Installing spark-shell
To explore the dataset, we use spark-shell
Download spark 2.0.2 at https://kitty.southfox.me:443/http/spark.apache.org/downloads.html
Uncompress it:
tar xvfz Downloads/spark-2.0.2-bin-hadoop2.7.tgz
Run spark-shell:
cd spark-2.0.2-bin-hadoop2.7/ bin/spark-shell
To load the inspection file in a rdd:
import org.apache.spark.sql.SparkSession
val spark = SparkSession.builder().getOrCreate()
val csvFile = "/Users/chimpler/Downloads/DOHMH_New_York_City_Restaurant_Inspection_Results.csv"
val inspections = spark.read.option("header",true).csv(csvFile)

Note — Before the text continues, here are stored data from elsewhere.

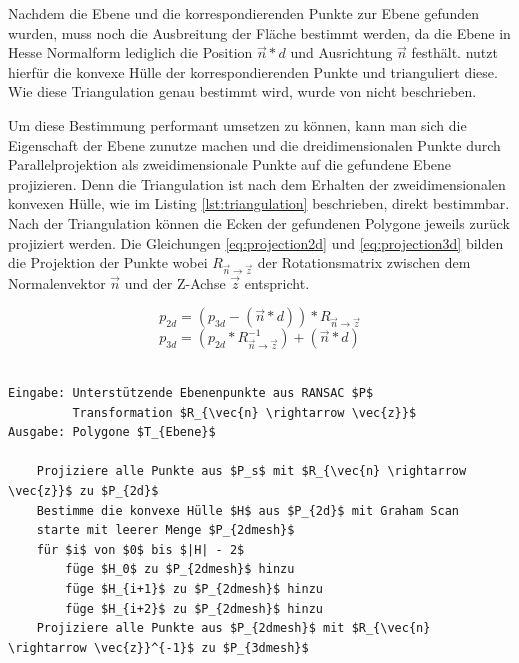 Nachdem die Ebene und die korrespondierenden Punkte zur Ebene gefunden wurden, muss noch die Ausbreitung der Fläche bestimmt werden, da die Ebene in Hesse Normalform lediglich die Position \(\vec{n} * d\) und Ausrichtung \(\vec{n}\) festhält. \citet{PlanarSurfaceMapping} nutzt hierfür die konvexe Hülle der korrespondierenden Punkte und trianguliert diese. Wie diese Triangulation genau bestimmt wird, wurde von \citet{PlanarSurfaceMapping} nicht beschrieben. 

Um diese Bestimmung performant umsetzen zu können, kann man sich die Eigenschaft der Ebene zunutze machen und die dreidimensionalen Punkte durch Parallelprojektion als zweidimensionale Punkte auf die gefundene Ebene projizieren. Denn die Triangulation ist nach dem Erhalten der zweidimensionalen konvexen Hülle, wie im Listing \ref{lst:triangulation} beschrieben, direkt bestimmbar. Nach der Triangulation können die Ecken der gefundenen Polygone jeweils zurück projiziert werden. Die Gleichungen \ref{eq:projection2d} und \ref{eq:projection3d} bilden die Projektion der Punkte wobei \(R_{\vec{n} \rightarrow \vec{z}}\) der Rotationsmatrix zwischen dem Normalenvektor \(\vec{n}\) und der Z-Achse \(\vec{z}\) entspricht.

\begin{equation} \label{eq:projection2d}
p_{2d} = (p_{3d} - (\vec{n}*d)) * R_{\vec{n} \rightarrow \vec{z}}
\end{equation}
\begin{equation} \label{eq:projection3d}
p_{3d} = (p_{2d} * R_{\vec{n} \rightarrow \vec{z}}^{-1}) + (\vec{n}*d)
\end{equation}

\begin{lstlisting}[mathescape,caption=Bestimmung der Ebenenausbreitung und Triangulation, label=lst:triangulation, float=htb]

Eingabe: Unterstützende Ebenenpunkte aus RANSAC $P$
         Transformation $R_{\vec{n} \rightarrow \vec{z}}$
Ausgabe: Polygone $T_{Ebene}$

    Projiziere alle Punkte aus $P_s$ mit $R_{\vec{n} \rightarrow \vec{z}}$ zu $P_{2d}$
    Bestimme die konvexe Hülle $H$ aus $P_{2d}$ mit Graham Scan
    starte mit leerer Menge $P_{2dmesh}$
    für $i$ von $0$ bis $|H| - 2$
        füge $H_0$ zu $P_{2dmesh}$ hinzu
        füge $H_{i+1}$ zu $P_{2dmesh}$ hinzu
        füge $H_{i+2}$ zu $P_{2dmesh}$ hinzu
    Projiziere alle Punkte aus $P_{2dmesh}$ mit $R_{\vec{n} \rightarrow \vec{z}}^{-1}$ zu $P_{3dmesh}$   
\end{lstlisting}

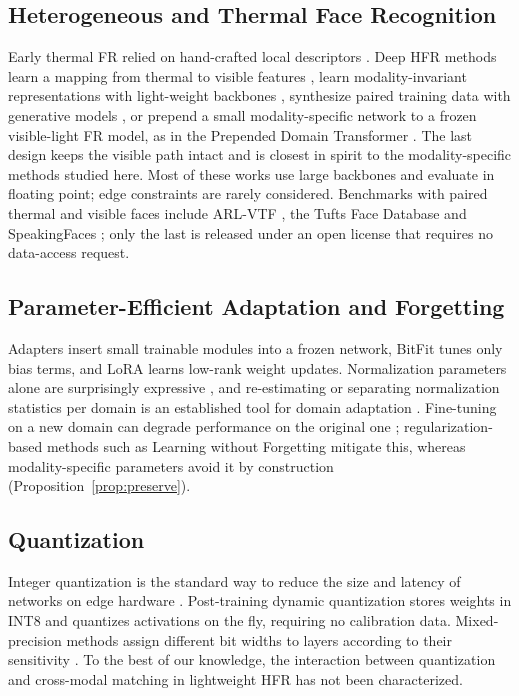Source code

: \documentclass[journal]{IEEEtran}
\begin{document}
\subsection{Heterogeneous and Thermal Face Recognition}
Early thermal FR relied on hand-crafted local descriptors \cite{hermosilla2012thermal}. Deep HFR methods learn a mapping from thermal to visible features \cite{sarfraz2017dpm}, learn modality-invariant representations with light-weight backbones \cite{wu2018lightcnn}, synthesize paired training data with generative models \cite{fu2019dvg}, or prepend a small modality-specific network to a frozen visible-light FR model, as in the Prepended Domain Transformer \cite{george2023pdt}. The last design keeps the visible path intact and is closest in spirit to the modality-specific methods studied here. Most of these works use large backbones and evaluate in floating point; edge constraints are rarely considered. Benchmarks with paired thermal and visible faces include ARL-VTF \cite{poster2021arlvtf}, the Tufts Face Database \cite{panetta2020tufts} and SpeakingFaces \cite{abdrakhmanova2021speakingfaces}; only the last is released under an open license that requires no data-access request.

\subsection{Parameter-Efficient Adaptation and Forgetting}
Adapters \cite{houlsby2019adapters} insert small trainable modules into a frozen network, BitFit \cite{benzaken2022bitfit} tunes only bias terms, and LoRA \cite{hu2022lora} learns low-rank weight updates. Normalization parameters alone are surprisingly expressive \cite{frankle2021batchnorm}, and re-estimating or separating normalization statistics per domain is an established tool for domain adaptation \cite{li2018adabn,chang2019dsbn}. Fine-tuning on a new domain can degrade performance on the original one \cite{kirkpatrick2017ewc}; regularization-based methods such as Learning without Forgetting \cite{li2018lwf} mitigate this, whereas modality-specific parameters avoid it by construction (Proposition~\ref{prop:preserve}).

\subsection{Quantization}
Integer quantization \cite{jacob2018quantization} is the standard way to reduce the size and latency of networks on edge hardware \cite{krishnamoorthi2018whitepaper,nagel2021whitepaper,gholami2021survey,wu2020integer}. Post-training dynamic quantization stores weights in INT8 and quantizes activations on the fly, requiring no calibration data. Mixed-precision methods assign different bit widths to layers according to their sensitivity \cite{dong2019hawq}. To the best of our knowledge, the interaction between quantization and cross-modal matching in lightweight HFR has not been characterized.
\end{document}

Now let’s have a quick look at the dataframe content:
// columns scala> inspections.printSchema root |-- CAMIS: string (nullable = true) |-- DBA: string (nullable = true) |-- BORO: string (nullable = true) |-- BUILDING: string (nullable = true) |-- STREET: string (nullable = true) |-- ZIPCODE: string (nullable = true) |-- PHONE: string (nullable = true) |-- CUISINE DESCRIPTION: string (nullable = true) |-- INSPECTION DATE: string (nullable = true) |-- ACTION: string (nullable = true) |-- VIOLATION CODE: string (nullable = true) |-- VIOLATION DESCRIPTION: string (nullable = true) |-- CRITICAL FLAG: string (nullable = true) |-- SCORE: string (nullable = true) |-- GRADE: string (nullable = true) |-- GRADE DATE: string (nullable = true) |-- RECORD DATE: string (nullable = true) |-- INSPECTION TYPE: string (nullable = true) // size of the dataset scala> inspections.count res42: Long = 436999
Let’s run some SQL queries on the dataset:
// register the table so we can access it from SQL
scala> inspections.registerTempTable("inspections")
scala> val df = sql("""
SELECT
`CUISINE DESCRIPTION`,
COUNT(1) AS Num
FROM inspections
GROUP BY `CUISINE DESCRIPTION`
ORDER BY Num DESC
LIMIT 10
""");
scala> df.show
+---------------------+------+
| CUISINE DESCRIPTION | Num |
+---------------------+------+
| American |101265|
| Chinese | 47391|
| Latin (Cuban, Dom...| 20778|
| Pizza | 20763|
| Italian | 20084|
| Mexican | 16424|
| Café/Coffee/Tea | 16016|
| Japanese | 15624|
| Caribbean | 13615|
| Bakery | 13200|
+--------------------+------+
As expected, since the inspections are taking place in New York, the top cuisines served in restaurants are American, followed by Chinese, Pizza and Italian.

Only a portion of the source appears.